PROMPT ▸ Print, from the listing below, the lines starting at the line containing "6. Update Category" and ending at the line containing "7. Delete Category", exactly as they stand, and print nothing else.

GIVEN DATA ▸
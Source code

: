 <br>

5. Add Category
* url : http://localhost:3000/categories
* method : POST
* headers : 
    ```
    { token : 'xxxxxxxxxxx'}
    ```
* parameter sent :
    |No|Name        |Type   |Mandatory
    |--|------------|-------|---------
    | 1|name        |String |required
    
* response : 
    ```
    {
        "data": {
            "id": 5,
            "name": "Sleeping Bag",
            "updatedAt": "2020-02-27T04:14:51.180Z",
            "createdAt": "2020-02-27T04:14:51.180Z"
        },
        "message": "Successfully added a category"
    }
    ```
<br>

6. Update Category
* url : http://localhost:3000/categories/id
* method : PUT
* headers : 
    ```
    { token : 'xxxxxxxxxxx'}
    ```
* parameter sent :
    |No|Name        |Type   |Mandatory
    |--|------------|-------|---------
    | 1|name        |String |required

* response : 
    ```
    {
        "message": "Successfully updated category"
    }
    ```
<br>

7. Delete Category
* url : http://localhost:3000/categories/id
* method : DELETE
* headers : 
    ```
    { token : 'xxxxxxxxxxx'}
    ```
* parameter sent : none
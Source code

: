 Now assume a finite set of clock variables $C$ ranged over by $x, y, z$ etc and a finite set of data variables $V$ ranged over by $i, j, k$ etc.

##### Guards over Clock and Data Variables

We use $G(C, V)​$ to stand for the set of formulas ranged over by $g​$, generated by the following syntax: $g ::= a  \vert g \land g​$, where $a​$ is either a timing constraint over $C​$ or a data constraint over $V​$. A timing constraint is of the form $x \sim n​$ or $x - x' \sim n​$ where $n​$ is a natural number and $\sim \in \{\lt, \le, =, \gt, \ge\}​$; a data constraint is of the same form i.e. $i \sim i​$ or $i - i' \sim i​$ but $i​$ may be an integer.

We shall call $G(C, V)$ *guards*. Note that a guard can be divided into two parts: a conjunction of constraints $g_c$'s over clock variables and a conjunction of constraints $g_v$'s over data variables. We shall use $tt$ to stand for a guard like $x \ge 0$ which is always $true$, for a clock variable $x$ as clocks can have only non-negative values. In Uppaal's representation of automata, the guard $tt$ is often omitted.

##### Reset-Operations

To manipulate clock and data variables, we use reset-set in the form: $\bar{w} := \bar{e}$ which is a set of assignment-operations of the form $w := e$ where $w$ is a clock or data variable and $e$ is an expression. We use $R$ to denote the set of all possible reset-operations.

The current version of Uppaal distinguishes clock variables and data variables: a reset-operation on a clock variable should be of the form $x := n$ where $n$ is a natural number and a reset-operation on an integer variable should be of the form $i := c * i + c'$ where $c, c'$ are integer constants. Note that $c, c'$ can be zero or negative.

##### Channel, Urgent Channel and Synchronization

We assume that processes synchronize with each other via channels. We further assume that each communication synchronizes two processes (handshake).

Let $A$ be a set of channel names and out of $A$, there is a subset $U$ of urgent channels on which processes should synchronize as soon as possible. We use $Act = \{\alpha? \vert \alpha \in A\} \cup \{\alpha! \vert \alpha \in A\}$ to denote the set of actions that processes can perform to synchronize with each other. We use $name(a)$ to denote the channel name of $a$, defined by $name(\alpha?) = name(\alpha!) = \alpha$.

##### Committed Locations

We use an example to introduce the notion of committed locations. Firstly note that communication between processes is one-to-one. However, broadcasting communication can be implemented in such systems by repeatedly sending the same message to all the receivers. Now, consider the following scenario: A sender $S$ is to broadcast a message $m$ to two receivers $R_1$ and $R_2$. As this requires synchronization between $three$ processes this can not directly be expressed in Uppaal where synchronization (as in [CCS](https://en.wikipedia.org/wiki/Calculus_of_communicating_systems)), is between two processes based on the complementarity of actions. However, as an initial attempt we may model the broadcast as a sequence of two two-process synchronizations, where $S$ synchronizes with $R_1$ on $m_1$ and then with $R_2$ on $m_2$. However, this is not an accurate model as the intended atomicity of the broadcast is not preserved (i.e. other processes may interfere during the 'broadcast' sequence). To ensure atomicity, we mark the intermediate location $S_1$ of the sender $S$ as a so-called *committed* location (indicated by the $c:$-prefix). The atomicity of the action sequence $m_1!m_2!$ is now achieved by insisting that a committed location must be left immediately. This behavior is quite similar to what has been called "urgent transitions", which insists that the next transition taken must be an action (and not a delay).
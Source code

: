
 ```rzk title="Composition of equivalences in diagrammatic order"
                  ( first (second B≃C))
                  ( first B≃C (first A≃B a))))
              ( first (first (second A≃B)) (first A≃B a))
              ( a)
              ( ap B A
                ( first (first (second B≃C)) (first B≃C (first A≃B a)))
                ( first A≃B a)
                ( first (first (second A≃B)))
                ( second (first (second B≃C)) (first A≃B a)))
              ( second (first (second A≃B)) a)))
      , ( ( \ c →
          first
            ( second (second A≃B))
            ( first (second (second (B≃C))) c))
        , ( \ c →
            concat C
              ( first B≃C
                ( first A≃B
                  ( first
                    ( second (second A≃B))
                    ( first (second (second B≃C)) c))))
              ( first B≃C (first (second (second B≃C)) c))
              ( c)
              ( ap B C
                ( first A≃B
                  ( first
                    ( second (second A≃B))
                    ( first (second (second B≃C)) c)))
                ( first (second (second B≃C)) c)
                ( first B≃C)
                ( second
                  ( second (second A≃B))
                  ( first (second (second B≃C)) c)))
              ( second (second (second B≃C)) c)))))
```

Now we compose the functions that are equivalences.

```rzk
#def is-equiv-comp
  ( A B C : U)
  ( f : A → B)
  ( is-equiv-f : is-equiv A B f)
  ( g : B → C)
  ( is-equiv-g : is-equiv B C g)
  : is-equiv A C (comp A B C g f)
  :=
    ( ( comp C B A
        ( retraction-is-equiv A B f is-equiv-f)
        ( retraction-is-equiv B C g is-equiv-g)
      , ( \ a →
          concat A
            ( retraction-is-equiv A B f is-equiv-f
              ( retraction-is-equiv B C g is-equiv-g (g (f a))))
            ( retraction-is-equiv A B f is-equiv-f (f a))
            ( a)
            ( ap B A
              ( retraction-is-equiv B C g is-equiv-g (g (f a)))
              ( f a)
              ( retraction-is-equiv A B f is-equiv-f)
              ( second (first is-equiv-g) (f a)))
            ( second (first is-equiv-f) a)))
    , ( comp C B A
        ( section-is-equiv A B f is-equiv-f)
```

TASK ANSWER ▸
6. Update Category
* url : http://localhost:3000/categories/id
* method : PUT
* headers : 
    ```
    { token : 'xxxxxxxxxxx'}
    ```
* parameter sent :
    |No|Name        |Type   |Mandatory
    |--|------------|-------|---------
    | 1|name        |String |required

* response : 
    ```
    {
        "message": "Successfully updated category"
    }
    ```
<br>

7. Delete Category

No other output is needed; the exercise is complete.